§ YOUR INSTRUCTIONS
Transcribe every record verbatim; no pictures.

§ TASK MATERIAL
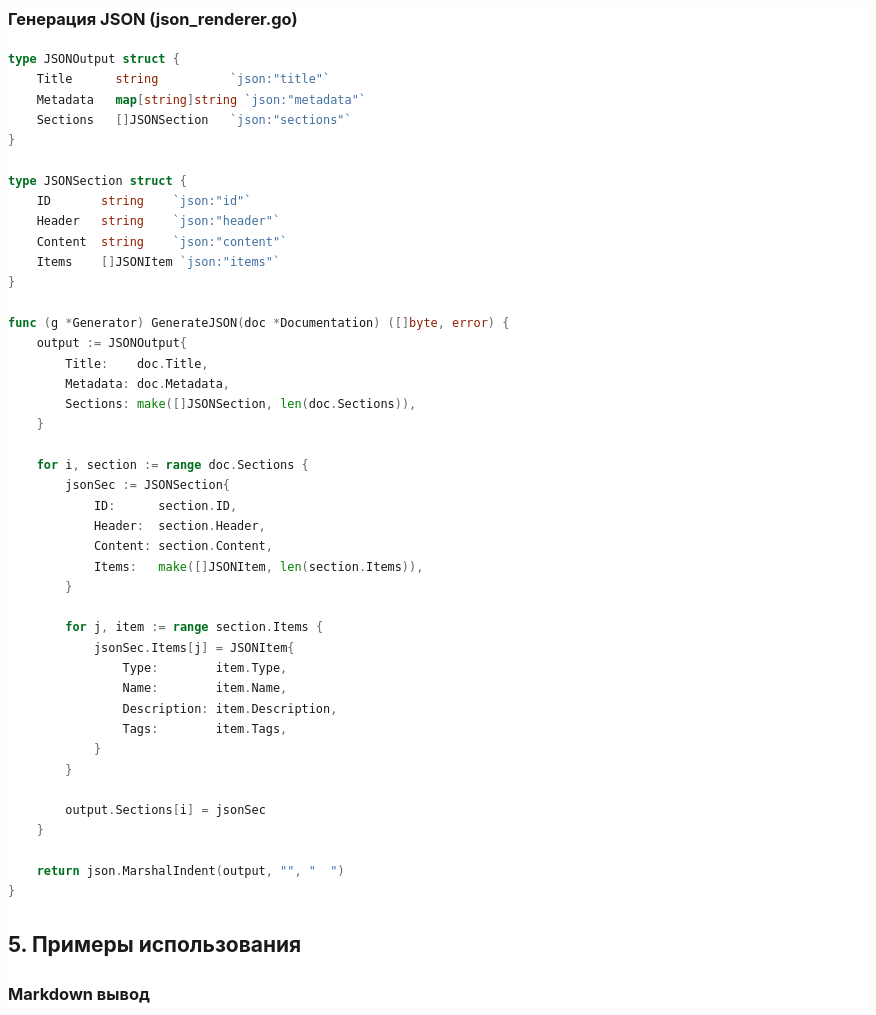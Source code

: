 ### Генерация JSON (json_renderer.go)

```go
type JSONOutput struct {
    Title      string          `json:"title"`
    Metadata   map[string]string `json:"metadata"`
    Sections   []JSONSection   `json:"sections"`
}

type JSONSection struct {
    ID       string    `json:"id"`
    Header   string    `json:"header"`
    Content  string    `json:"content"`
    Items    []JSONItem `json:"items"`
}

func (g *Generator) GenerateJSON(doc *Documentation) ([]byte, error) {
    output := JSONOutput{
        Title:    doc.Title,
        Metadata: doc.Metadata,
        Sections: make([]JSONSection, len(doc.Sections)),
    }

    for i, section := range doc.Sections {
        jsonSec := JSONSection{
            ID:      section.ID,
            Header:  section.Header,
            Content: section.Content,
            Items:   make([]JSONItem, len(section.Items)),
        }

        for j, item := range section.Items {
            jsonSec.Items[j] = JSONItem{
                Type:        item.Type,
                Name:        item.Name,
                Description: item.Description,
                Tags:        item.Tags,
            }
        }

        output.Sections[i] = jsonSec
    }

    return json.MarshalIndent(output, "", "  ")
}
```

## 5. Примеры использования

### Markdown вывод
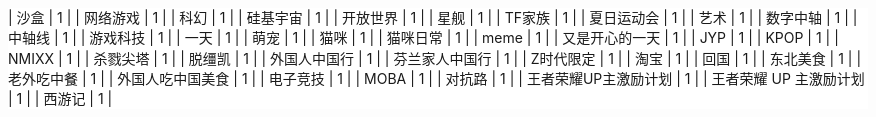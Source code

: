 | 沙盒 | 1 |
| 网络游戏 | 1 |
| 科幻 | 1 |
| 硅基宇宙 | 1 |
| 开放世界 | 1 |
| 星舰 | 1 |
| TF家族 | 1 |
| 夏日运动会 | 1 |
| 艺术 | 1 |
| 数字中轴 | 1 |
| 中轴线 | 1 |
| 游戏科技 | 1 |
| 一天 | 1 |
| 萌宠 | 1 |
| 猫咪 | 1 |
| 猫咪日常 | 1 |
| meme | 1 |
| 又是开心的一天 | 1 |
| JYP | 1 |
| KPOP | 1 |
| NMIXX | 1 |
| 杀戮尖塔 | 1 |
| 脱缰凯 | 1 |
| 外国人中国行 | 1 |
| 芬兰家人中国行 | 1 |
| Z时代限定 | 1 |
| 淘宝 | 1 |
| 回国 | 1 |
| 东北美食 | 1 |
| 老外吃中餐 | 1 |
| 外国人吃中国美食 | 1 |
| 电子竞技 | 1 |
| MOBA | 1 |
| 对抗路 | 1 |
| 王者荣耀UP主激励计划 | 1 |
| 王者荣耀 UP 主激励计划 | 1 |
| 西游记 | 1 |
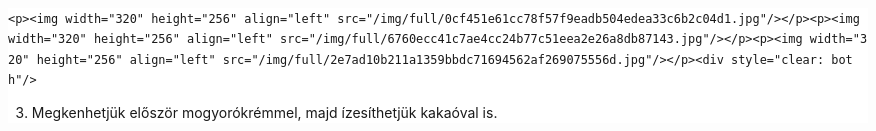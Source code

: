     <p><img width="320" height="256" align="left" src="/img/full/0cf451e61cc78f57f9eadb504edea33c6b2c04d1.jpg"/></p><p><img width="320" height="256" align="left" src="/img/full/6760ecc41c7ae4cc24b77c51eea2e26a8db87143.jpg"/></p><p><img width="320" height="256" align="left" src="/img/full/2e7ad10b211a1359bbdc71694562af269075556d.jpg"/></p><div style="clear: both"/>

3. Megkenhetjük először mogyorókrémmel, majd ízesíthetjük kakaóval is.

§ WORKED SOLUTION
Source code

: ### Генерация JSON (json_renderer.go)

```go
type JSONOutput struct {
    Title      string          `json:"title"`
    Metadata   map[string]string `json:"metadata"`
    Sections   []JSONSection   `json:"sections"`
}

type JSONSection struct {
    ID       string    `json:"id"`
    Header   string    `json:"header"`
    Content  string    `json:"content"`
    Items    []JSONItem `json:"items"`
}

func (g *Generator) GenerateJSON(doc *Documentation) ([]byte, error) {
    output := JSONOutput{
        Title:    doc.Title,
        Metadata: doc.Metadata,
        Sections: make([]JSONSection, len(doc.Sections)),
    }

    for i, section := range doc.Sections {
        jsonSec := JSONSection{
            ID:      section.ID,
            Header:  section.Header,
            Content: section.Content,
            Items:   make([]JSONItem, len(section.Items)),
        }

        for j, item := range section.Items {
            jsonSec.Items[j] = JSONItem{
                Type:        item.Type,
                Name:        item.Name,
                Description: item.Description,
                Tags:        item.Tags,
            }
        }

        output.Sections[i] = jsonSec
    }

    return json.MarshalIndent(output, "", "  ")
}
```

## 5. Примеры использования

### Markdown вывод
Source code

: | 沙盒 | 1 |
| 网络游戏 | 1 |
| 科幻 | 1 |
| 硅基宇宙 | 1 |
| 开放世界 | 1 |
| 星舰 | 1 |
| TF家族 | 1 |
| 夏日运动会 | 1 |
| 艺术 | 1 |
| 数字中轴 | 1 |
| 中轴线 | 1 |
| 游戏科技 | 1 |
| 一天 | 1 |
| 萌宠 | 1 |
| 猫咪 | 1 |
| 猫咪日常 | 1 |
| meme | 1 |
| 又是开心的一天 | 1 |
| JYP | 1 |
| KPOP | 1 |
| NMIXX | 1 |
| 杀戮尖塔 | 1 |
| 脱缰凯 | 1 |
| 外国人中国行 | 1 |
| 芬兰家人中国行 | 1 |
| Z时代限定 | 1 |
| 淘宝 | 1 |
| 回国 | 1 |
| 东北美食 | 1 |
| 老外吃中餐 | 1 |
| 外国人吃中国美食 | 1 |
| 电子竞技 | 1 |
| MOBA | 1 |
| 对抗路 | 1 |
| 王者荣耀UP主激励计划 | 1 |
| 王者荣耀 UP 主激励计划 | 1 |
| 西游记 | 1 |
Source code

:     <p><img width="320" height="256" align="left" src="/img/full/0cf451e61cc78f57f9eadb504edea33c6b2c04d1.jpg"/></p><p><img width="320" height="256" align="left" src="/img/full/6760ecc41c7ae4cc24b77c51eea2e26a8db87143.jpg"/></p><p><img width="320" height="256" align="left" src="/img/full/2e7ad10b211a1359bbdc71694562af269075556d.jpg"/></p><div style="clear: both"/>

3. Megkenhetjük először mogyorókrémmel, majd ízesíthetjük kakaóval is.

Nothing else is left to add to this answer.